I want to know when PyTorch will allocate GPU memory for all the gradients of a given
nn.Module. It seems that all these gradients are set to
None before training, and they will be set during the backward pass.
None or not, it seems that PyTorch already allocate GPU memory for all of them. Is this claim correct?
How can I change this behaviour so that I can decide when the GPU memory will be allocated for the gradients that are about to be computed.
No, that’s wrong as PyTorch will not allocate memory for non-existing objects.
I observed that there was not only one (weight) but three times (weight + gradient * 2) memory usage during forward, and my conclusion at that time was that it was caused by (1) the momentum mechanism of the optimizer that requires the gradients to be stored from the previous training loop (previous batch), and (2) the fact that PyTorch might have allocated all
.grads of a
nn.Module after the instance is created. Based on your answer here, is my conclusion completely wrong? I also believe that this has something todo with the ordering of code I mentioned in another thread yesterday.

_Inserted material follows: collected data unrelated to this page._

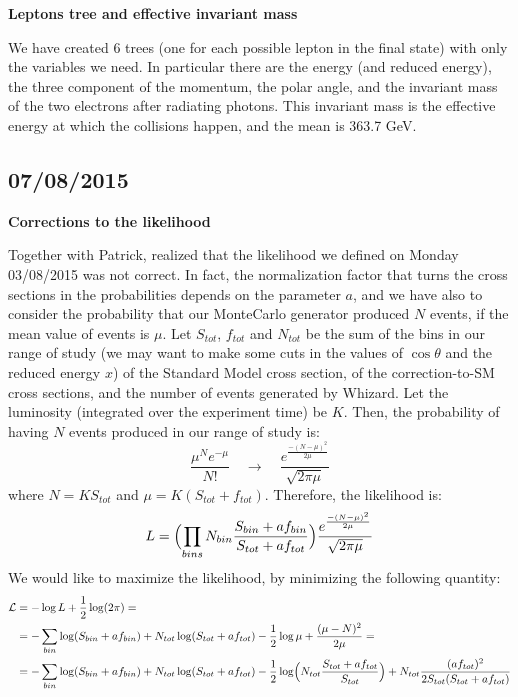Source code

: \textbf{Leptons tree and effective invariant mass}

We have created 6 trees (one for each possible lepton in the final state) with only the variables we need. In particular there are the energy (and reduced energy), the three component of the momentum, the polar angle, and the invariant mass of the two electrons after radiating photons. This invariant mass is the effective energy at which the collisions happen, and the mean is 363.7 GeV. 

\subsection{07/08/2015}

\textbf{Corrections to the likelihood}

Together with Patrick, realized that the likelihood we defined on Monday 03/08/2015 was not correct. In fact, the normalization factor that turns the cross sections in the probabilities depends on the parameter $a$, and we have also to consider the probability that our MonteCarlo generator produced $N$ events, if the mean value of events is $\mu$.
Let $S_{tot}$, $f_{tot}$ and $N_{tot}$ be the sum of the bins in our range of study (we may want to make some cuts in the values of $\cos\theta$ and the reduced energy $x$) of the Standard Model cross section, of the correction-to-SM cross sections, and the number of events generated by Whizard. Let the luminosity (integrated over the experiment time) be $K$. Then, the probability of having $N$ events produced in our range of study is:
\[
\frac{\mu^Ne^{-\mu}}{N!} \quad\rightarrow\quad \frac{e^{\frac{-(N-\mu)^2}{2\mu}}}{\sqrt{2\pi\mu}}
\]
where $N=KS_{tot}$ and $\mu = K(S_{tot}+f_{tot})$.
Therefore, the likelihood is:
\[
L = \Bigl(\prod_{bins}N_{bin}\frac{S_{bin}+af_{bin}}{S_{tot}+af_{tot}}\Bigr)\frac{e^{\frac{-(N-\mu)^2}{2\mu}}}{\sqrt{2\pi\mu}}
\]
We would like to maximize the likelihood, by minimizing the following quantity:
\begin{equation}
\begin{split}
\mathcal{L} &= -\log{L} +\frac{1}{2}\log(2\pi) =\\
&=- \sum_{bin}\log(S_{bin}+af_{bin})+N_{tot}\log(S_{tot}+af_{tot})-\frac{1}{2}\log\mu+\frac{(\mu-N)^2}{2\mu} =\\
&=- \sum_{bin}\log(S_{bin}+af_{bin})+N_{tot}\log(S_{tot}+af_{tot})-\frac{1}{2}\log\Bigl(N_{tot}\frac{S_{tot}+af_{tot}}{S_{tot}}\Bigr)+N_{tot}\frac{(af_{tot})^2}{2S_{tot}(S_{tot}+af_{tot})}
\end{split}
\end{equation}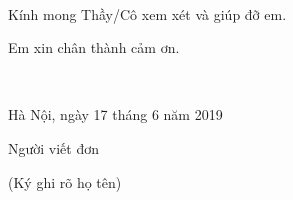 \documentclass[12pt]{memoir}
\begin{document}
\vfill
\vfill ~

Kính mong Thầy/Cô xem xét và giúp đỡ em.

Em xin chân thành cảm ơn.

\vfill

\begin{minipage}
	{0.5\textwidth}~
\end{minipage}
\begin{minipage}{0.5\textwidth}
\begin{center}
	Hà Nội, ngày 17 tháng 6 năm 2019\par
	Người viết đơn\par
	(Ký ghi rõ họ tên)
\end{center}
\end{minipage}

\vfill ~
\vfill ~
\vfill ~
\vfill ~
\end{document}
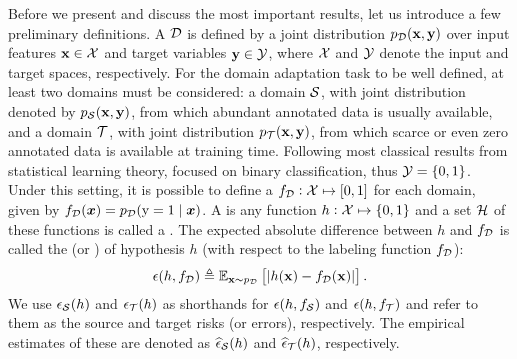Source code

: Before we present and discuss the most important results, let us introduce a few preliminary definitions. A  ${\mathcal{D}}$ is defined by a joint distribution $p_{\mathcal{D}}({\mathbf{x}}, {\mathbf{y}})$ over input features ${\mathbf{x}} \in {\mathcal{X}}$ and target variables ${\mathbf{y}} \in {\mathcal{Y}}$, where ${\mathcal{X}}$ and ${\mathcal{Y}}$ denote the input and target spaces, respectively. For the domain adaptation task to be well defined, at least two domains must be considered: a  domain ${\mathcal{S}}$, with joint distribution denoted by $p_{\mathcal{S}}({\mathbf{x}}, {\mathbf{y}})$, from which abundant annotated data is usually available, and a  domain ${\mathcal{T}}$, with joint distribution $p_{\mathcal{T}}({\mathbf{x}}, {\mathbf{y}})$, from which scarce or even zero annotated data is available at training time. Following most classical results from statistical learning theory, \citet{BenDavid2010} focused on binary classification, thus ${\mathcal{Y}} = \{0, 1\}$. Under this setting, it is possible to define a  $f_{\mathcal{D}}: {\mathcal{X}} \mapsto [0, 1]$ for each domain, given by $f_{\mathcal{D}}({\bm{x}}) = p_{\mathcal{D}}({\textnormal{y}}=1 \mid {\bm{x}})$. A  is any function $h: {\mathcal{X}} \mapsto \{0,1\}$ and a set ${\mathcal{H}}$ of these functions is called a . The expected absolute difference between $h$ and $f_{\mathcal{D}}$ is called the  (or ) of hypothesis $h$ (with respect to the labeling function $f_{\mathcal{D}}$):
\begin{equation}
    \label{eq:risk}
    \epsilon(h,f_{\mathcal{D}}) \triangleq \mathbb{E}_{{\mathbf{x}} \sim p_{\mathcal{D}}} \left[|h({\mathbf{x}}) - f_{\mathcal{D}}({\mathbf{x}})|\right].
\end{equation}
We use $\epsilon_{\mathcal{S}}(h)$ and $\epsilon_{\mathcal{T}}(h)$ as shorthands for $\epsilon(h,f_{\mathcal{S}})$ and $\epsilon(h,f_{\mathcal{T}})$ and refer to them as the source and target risks (or errors), respectively. The empirical estimates of these are denoted as $\widehat{\epsilon}_{\mathcal{S}}(h)$ and $\widehat{\epsilon}_{\mathcal{T}}(h)$, respectively.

Could you help me confirm this, as I might need to report this back to my teammate?
Thanks for your reading.
None objects are not taking up GPU memory.

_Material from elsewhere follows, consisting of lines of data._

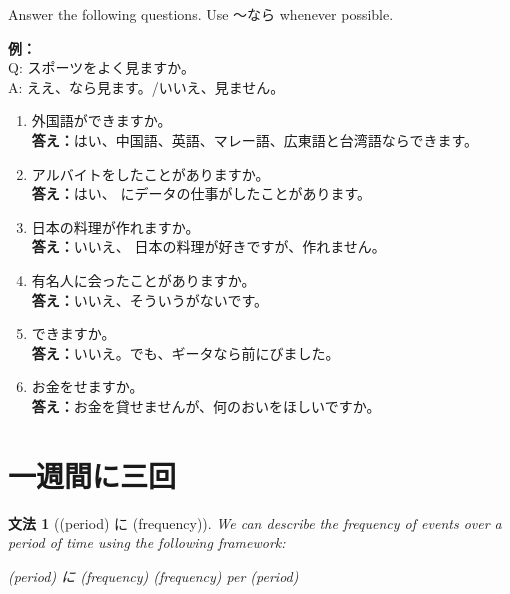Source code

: \documentclass[notoc,notitlepage]{tufte-book}
\newtheorem{grammar}{文法}[section]
\begin{document}
\begin{ex}
  Answer the following questions. Use 〜なら whenever possible.

  \textbf{例：}\\
  \noindent Q: スポーツをよく見ますか。\\
  \noindent A: ええ、なら見ます。/いいえ、見ません。

  \begin{enumerate}
    \item 外国語ができますか。\\
      \textbf{答え：}はい、中国語、英語、マレー語、広東語と台湾語ならできます。 
    \item アルバイトをしたことがありますか。\\
      \textbf{答え：}はい、 にデータの仕事がしたことがあります。
    \item 日本の料理が作れますか。\\
      \textbf{答え：}いいえ、 日本の料理が好きですが、作れません。
    \item 有名人に会ったことがありますか。\\
      \textbf{答え：}いいえ、そういうがないです。 
    \item {}できますか。\\
      \textbf{答え：}いいえ。でも、ギータなら前にびました。 
    \item お金をせますか。\\
      \textbf{答え：}お金を貸せませんが、何のおいをほしいですか。 
  \end{enumerate}
\end{ex}


\section{一週間に三回}%
\label{sec:yi_zhou_jian_nisan_hui_}

\begin{grammar}[(period) に (frequency)]
\label{grammar:_period_ni_frequency_}
  We can describe the frequency of events over a period of time using the following framework:
  \begin{center}
    (period) に (frequency) \qquad (frequency) per (period)
  \end{center}
\end{grammar}
\end{document}
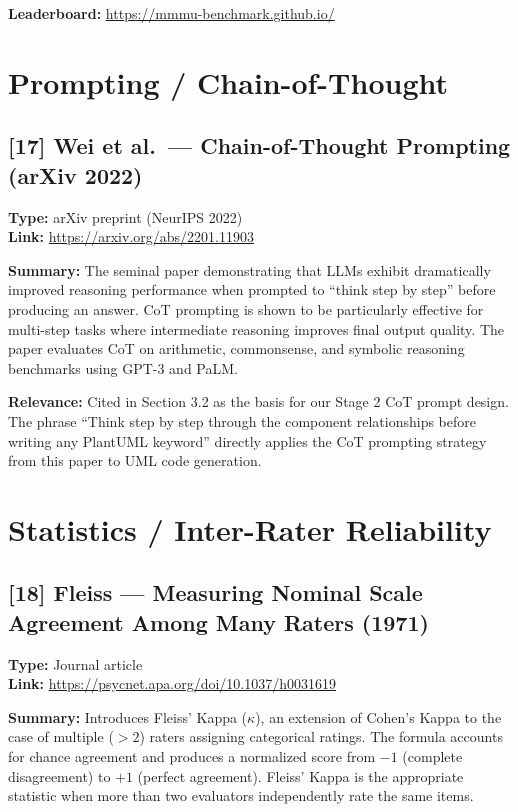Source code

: \documentclass[11pt]{article}
\begin{document}
\textbf{Leaderboard:} \url{https://mmmu-benchmark.github.io/}

\section{Prompting / Chain-of-Thought}

\subsection*{[17] Wei et al.\ — Chain-of-Thought Prompting (arXiv 2022)}
\textbf{Type:} arXiv preprint (NeurIPS 2022) \\
\textbf{Link:} \url{https://arxiv.org/abs/2201.11903}

\textbf{Summary:} The seminal paper demonstrating that LLMs exhibit dramatically improved reasoning performance when prompted to ``think step by step'' before producing an answer. CoT prompting is shown to be particularly effective for multi-step tasks where intermediate reasoning improves final output quality. The paper evaluates CoT on arithmetic, commonsense, and symbolic reasoning benchmarks using GPT-3 and PaLM.

\textbf{Relevance:} Cited in Section 3.2 as the basis for our Stage 2 CoT prompt design. The phrase ``Think step by step through the component relationships before writing any PlantUML keyword'' directly applies the CoT prompting strategy from this paper to UML code generation.

\section{Statistics / Inter-Rater Reliability}

\subsection*{[18] Fleiss — Measuring Nominal Scale Agreement Among Many Raters (1971)}
\textbf{Type:} Journal article \\
\textbf{Link:} \url{https://psycnet.apa.org/doi/10.1037/h0031619}

\textbf{Summary:} Introduces Fleiss' Kappa ($\kappa$), an extension of Cohen's Kappa to the case of multiple ($>2$) raters assigning categorical ratings. The formula accounts for chance agreement and produces a normalized score from $-1$ (complete disagreement) to $+1$ (perfect agreement). Fleiss' Kappa is the appropriate statistic when more than two evaluators independently rate the same items.
\end{document}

Of course if you do not delete the
.gradattributes they will still be in memory and the peak memory usage will increase as described in the other thread.
However, here you claim that PyTorch allocates memory for gradients even if these are non-existent, which is wrong.

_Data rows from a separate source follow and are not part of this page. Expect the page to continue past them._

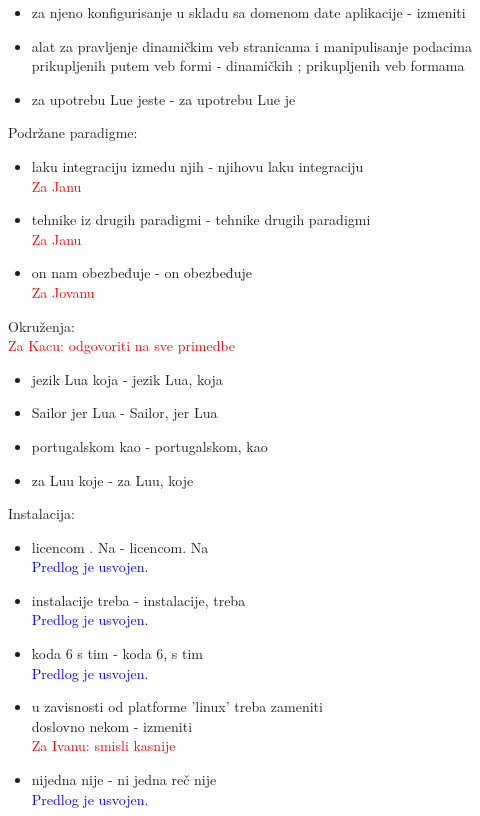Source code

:\documentclass[a4paper]{report}
\newcommand{\odgovorAutora}[1]{\textcolor{blue}{#1}}
\newcommand{\note}[1]{\textcolor{red}{#1}}
\begin{document}
{\begin{itemize}
  \item za njeno konfigurisanje u skladu sa domenom date aplikacije - izmeniti
  \item alat za pravljenje dinamičkim veb stranicama i manipulisanje podacima prikupljenih putem veb formi - dinamičkih ; prikupljenih veb formama
  \item  za upotrebu Lue jeste - za upotrebu Lue je
\end{itemize}
Podržane paradigme:
\begin{itemize}
  \item laku integraciju izmedu njih - njihovu laku integraciju \\
  \note{Za Janu}
  \item tehnike iz drugih paradigmi - tehnike drugih paradigmi \\
  \note{Za Janu}
  \item on nam obezbeđuje - on obezbeđuje \\
  \note{Za Jovanu}
\end{itemize}
Okruženja: \\
\note{Za Kacu: odgovoriti na sve primedbe} 
\begin{itemize}
  \item jezik Lua koja - jezik Lua, koja 
  \item Sailor jer Lua - Sailor, jer Lua 
  \item portugalskom kao - portugalskom, kao  
  \item  za Luu koje -  za Luu, koje
\end{itemize}
Instalacija:
\begin{itemize}
  \item licencom . Na - licencom. Na \\
  \odgovorAutora{Predlog je usvojen.}
  \item instalacije treba  - instalacije, treba \\
  \odgovorAutora{Predlog je usvojen.} 
  \item  koda 6 s tim -  koda 6, s tim \\
  \odgovorAutora{Predlog je usvojen.}
  \item  u zavisnosti od platforme ’linux’ treba zameniti \\ doslovno nekom - izmeniti \\
  \note{Za Ivanu: smisli kasnije}
  \item  nijedna nije - ni jedna reč nije \\
  \odgovorAutora{Predlog je usvojen.}
\end{itemize}
}
\end{document}
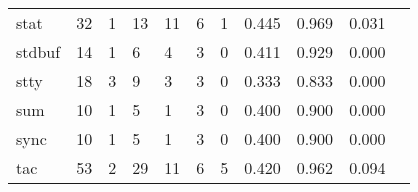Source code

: \begin{longtable}{lp{1.20cm}p{1.20cm}p{1.20cm}p{1.20cm}p{1.20cm}p{1.20cm}p{1.20cm}p{1.20cm}p{1.20cm}p{1.20cm}}
stat      &                                    32 &                                                  1 &                                                 13 &                                                 11 &                                                  6 &                                                  1 &                                         0.445 &                                              0.969 &                                              0.031 \\
stdbuf    &                                    14 &                                                  1 &                                                  6 &                                                  4 &                                                  3 &                                                  0 &                                         0.411 &                                              0.929 &                                              0.000 \\
stty      &                                    18 &                                                  3 &                                                  9 &                                                  3 &                                                  3 &                                                  0 &                                         0.333 &                                              0.833 &                                              0.000 \\
sum       &                                    10 &                                                  1 &                                                  5 &                                                  1 &                                                  3 &                                                  0 &                                         0.400 &                                              0.900 &                                              0.000 \\
sync      &                                    10 &                                                  1 &                                                  5 &                                                  1 &                                                  3 &                                                  0 &                                         0.400 &                                              0.900 &                                              0.000 \\
tac       &                                    53 &                                                  2 &                                                 29 &                                                 11 &                                                  6 &                                                  5 &                                         0.420 &                                              0.962 &                                              0.094 \\

\end{longtable}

You would also have to check the size of the intermediate tensors created during the forward pass, which would also use device memory until they are freed during the backward pass.
Firstly, apologize for the wrong claim. I’m learning this. I was not sure whether these gradients exist or not after the model instance is created.
I didn’t mention that I implemented the gradient-checkpointing technique(or activation checkpointing since the word checkpoint has other meanings) using
torch.autograd.Function. By this, I think the intermediate tensors are not involved in the problem.
They don’t and you can check if my accessing the
.grad attribute of any parameter which will return
Intermediate activation tensors are stored by default during the forward pass as they are needed to calculate the gradients in the backward pass. Activation checkpointing would recompute these activations to save memory and since you aren’t using it Autograd will still store the intermediates thus increasing the memory usage.
Could you elaborate more on this part? Did you mean that the intermediate data will still be stored even if I put the computation inside the block of
torch.no_grad() when defining the static method
torch.autograd.Function? I did implement activation checkpointing in the project.
no_grad will prevent storing intermediates, but in case you are using custom
autograd.Functions you would need to explicitly store the activations via
ctx.save_for_backward. Otherwise you won’t be able to compute gradients.
@ptrblck Lol, I think my bad grammar caused the confusion. I hope you haven’t read my reply above(already deleted). I was trying to say:
- I did implement gradient-checkpointing so the issue should not be related to intermediate data in my case.
- I forgot to mention point 1.
I just realized that my original sentence sounds like:
- I didn’t implement something.
- The intermediate data was not involved because of 1.
Really sorry for this if it causes confusion!
Back to the title, if I’m very sure that I have implemented gradient-checkpointing but I still saw some abnormal GPU memory caching(from
nvidia-smi) that is much larger than what I calculate for my model, what could be the cause? This is why I made some (probably wrong) assumptions that PyTorch didn’t allocate the GPU memory efficiently.